Do you want to get paid for selling photos? Here are a few simple ideas for how to do so.
Choose a Photo Sharing Service
You have two options when it comes to choosing a photo sharing service. You could choose a free service, such as Google, Yahoo, Flickr, or Photobucket. Or you could use a paid online photo sharing service, such as Printroom.com, Shutterstock.com, or SmugMug.com.
Using a photo sharing service allows you to have the photos that you take processed professionally. This is key!
Either type of service, free or paid, will allow you to be successful. But the ones you pay for, obviously, have many advantages. (If you’re just looking to test out the effectiveness of a photography business without incurring any expenses, I recommend you start with a free online sharing service.)
Note that the free services won’t let you you set prices on your photos. Viewers can purchase your photos, but you won’t get any money for those purchases.
You should practice setting prices on the paid services, which give you the option to do so. Most of the services suggest a basic price per size of photo.
You decide the amount of profit and include it in the price that viewers will see. With paid services, make sure to set prices for the specialty items that most of these services offer. These items include mugs, key chains, t-shirts, and puzzles.
While specialty items are useful and offer options to your customers, properly pricing your photos is one of the main reasons to use paid services. There can be exceptions, however, such as in the case of sports photography.
Cultivate a Web Presence
All photographers, experienced and amateur, who want to be taken seriously must have a “web presence.”
A web presence will help you build your portfolio, link you with potential clients, expose you to more viewers, and get people talking about and linking to your work. What’s even better, however, is that you’ll also get some form of income from your online presence.
Be aware that although it’s important to establish your web presence, you shouldn’t make the mistake of assuming that everyone is on the internet. Some people aren’t!
Even photography customers who are willing and able to view their photos online don’t typically have much confidence in e-commerce. They prefer to do business traditionally: face-to-face and person-to-person.
So a web presence is very important to have, but don’t rely on it so much that you forget about your offline customers.
Always Get Email Addresses
You should get into the habit of getting the email addresses of your potential customers. Sure, give them yours if that’s a part of your marketing strategy. But make sure that you ask them for theirs.
Why? Because, in my opinion, when people give their email addresses after I request them, they have given me permission to send them emails.
I make sure I don’t spam people, but I do send them notices when I update a photo gallery or do anything else that would be relevant to them.
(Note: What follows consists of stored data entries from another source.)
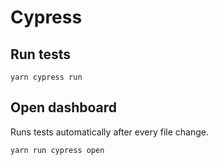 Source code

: # Cypress

## Run tests

```
yarn cypress run
```

## Open dashboard

Runs tests automatically after every file change.

```
yarn run cypress open
```
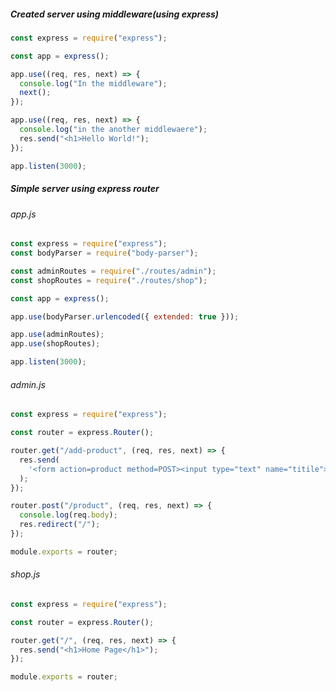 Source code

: ##### Created server using middleware(using express)

```javascript
const express = require("express");

const app = express();

app.use((req, res, next) => {
  console.log("In the middleware");
  next();
});

app.use((req, res, next) => {
  console.log("in the another middlewaere");
  res.send("<h1>Hello World!");
});

app.listen(3000);
```

##### Simple server using express router

###### app.js

```javascript
const express = require("express");
const bodyParser = require("body-parser");

const adminRoutes = require("./routes/admin");
const shopRoutes = require("./routes/shop");

const app = express();

app.use(bodyParser.urlencoded({ extended: true }));

app.use(adminRoutes);
app.use(shopRoutes);

app.listen(3000);
```

###### admin.js

```javascript
const express = require("express");

const router = express.Router();

router.get("/add-product", (req, res, next) => {
  res.send(
    '<form action=product method=POST><input type="text" name="titile"><button type="submit">Add Product</button></form>'
  );
});

router.post("/product", (req, res, next) => {
  console.log(req.body);
  res.redirect("/");
});

module.exports = router;
```

###### shop.js

```javascript
const express = require("express");

const router = express.Router();

router.get("/", (req, res, next) => {
  res.send("<h1>Home Page</h1>");
});

module.exports = router;
```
As a rule, I don’t attempt to sell through email. I only use email addresses to keep in touch with my followers, to build a relationship with them, and to keep my photography brand in front of them.
Leveraging email is a tightrope that business owners must attempt to walk if they want to add another avenue of growth to their companies.
Dealing with photography businesses is something fashion manufacturer Wiseman Clothing has a lot of experience in. Niall Rice, the co-founder, agrees that spam emailing should be avoided.
If you’re going to do email marketing, or whatever term you want to affix to emailing your clients/potential clients, you should always do it sparingly. There’s nothing I hate more than having to unsubscribe constantly. But if you email me once a month, and it’s personally done, maybe I won’t unsubscribe. Yet!
Know Your Niche
Everyone likes to be original and stand out from the crowd. But when it comes to making money, your clients are looking for a particular product, so you need to meet their expectations.
The truth hurts, but believe me, that’s how it is. Here are some strategies for delivering well on different types of photography.
Establish an online album/portfolio for each model and consider password protecting the photos. I personally enjoy using this service for model headshots. In my experience, models seem to have a need to look at photos of themselves for a very long time.
Having private portfolios allows them unlimited time to do so and gives them the ability to share their private portfolios with others.
Establish a gallery for each team. Prior to shooting the event, print business cards (or utilize other marketing tools) that have the online gallery’s URL on them.
In the category of sports photography, customers often purchase specialty items such as mugs, buttons, puzzles, t-shirts, sweatshirts, posters, key chains, and so on.
In this category, you must establish a portfolio. Your portfolio might include local community events or “slice-of-life” photos, which are photos that fall broadly within the stock photography niche.
I live in California, which offers me a wide selection of events, activities, “celebrity sightings,” and other public photography opportunities.
Having business cards (and/or other marketing tools) with my URL on them allows people who are interested in my work to follow up with me. Creating business cards with your URL is an essential first step for this category.
When creating portraits, you should establish albums for each portrait job. In this category, setting prices is important. Of course, pricing is important in all niches, but portrait pricing has a certain quality value in my experience.
Selling Photos: Getting Paid for What You Love
Like any new business, growing a photography business requires work, drive, and ambition. Where you take your company depends on you. I simply enjoy taking photos and getting paid for it!